* **WHAT IS REQUIRED**
With all images left out, restate the records below exactly as written.
-------- DATASET ENTRIES
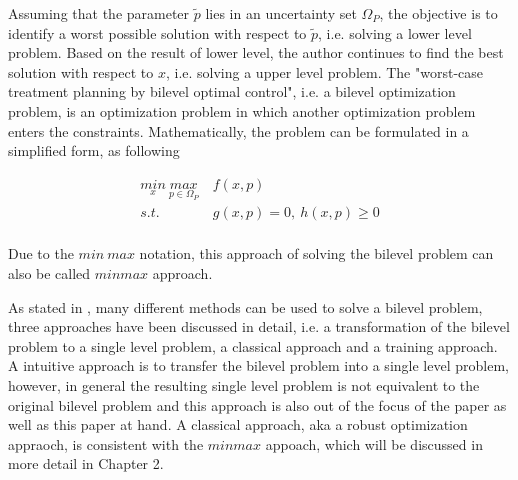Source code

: Assuming that the parameter $\tilde{p}$ lies in an uncertainty set $\Omega_P$, the objective is to identify a worst possible solution with respect to $\tilde{p}$, i.e. solving a lower level problem. Based on the result of lower level, the author continues to find the best solution with respect to $x$, i.e. solving a upper level problem. The "worst-case treatment planning by bilevel optimal control", i.e. a  bilevel optimization problem, is an optimization problem in which another optimization problem enters the constraints. Mathematically, the problem can be formulated in a simplified form, as following




\begin{equation}
	\begin{aligned}
		\underset{x}{min} \   \underset{p \in \Omega_P}{max} & \  f(x,p) \\ 
		s.t.  & \  g(x, p) = 0, \  h(x,p)  \geq  0 \\
	\end{aligned}
\end{equation}


Due to the $min \ max$ notation, this approach of solving the bilevel problem can also be called $min max$ approach. 

As stated in \cite{MatSch22}, many different methods can be used to solve a bilevel problem, three approaches have been discussed in detail, i.e. a transformation of the bilevel problem to a single level problem, a classical approach and a training approach. A intuitive approach is to transfer the bilevel problem into a single level problem, however, in general the resulting single level problem is not equivalent to the original bilevel problem and this approach is also out of the focus of the paper \cite{MatSch22} as well as this paper at hand. A classical approach, aka a robust optimization appraoch, is consistent with the $minmax$ appoach, which will be discussed in more detail in Chapter 2.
----------------
* **SOLVED PROBLEM**
Source code

: Assuming that the parameter $\tilde{p}$ lies in an uncertainty set $\Omega_P$, the objective is to identify a worst possible solution with respect to $\tilde{p}$, i.e. solving a lower level problem. Based on the result of lower level, the author continues to find the best solution with respect to $x$, i.e. solving a upper level problem. The "worst-case treatment planning by bilevel optimal control", i.e. a  bilevel optimization problem, is an optimization problem in which another optimization problem enters the constraints. Mathematically, the problem can be formulated in a simplified form, as following




\begin{equation}
	\begin{aligned}
		\underset{x}{min} \   \underset{p \in \Omega_P}{max} & \  f(x,p) \\ 
		s.t.  & \  g(x, p) = 0, \  h(x,p)  \geq  0 \\
	\end{aligned}
\end{equation}


Due to the $min \ max$ notation, this approach of solving the bilevel problem can also be called $min max$ approach. 

As stated in \cite{MatSch22}, many different methods can be used to solve a bilevel problem, three approaches have been discussed in detail, i.e. a transformation of the bilevel problem to a single level problem, a classical approach and a training approach. A intuitive approach is to transfer the bilevel problem into a single level problem, however, in general the resulting single level problem is not equivalent to the original bilevel problem and this approach is also out of the focus of the paper \cite{MatSch22} as well as this paper at hand. A classical approach, aka a robust optimization appraoch, is consistent with the $minmax$ appoach, which will be discussed in more detail in Chapter 2.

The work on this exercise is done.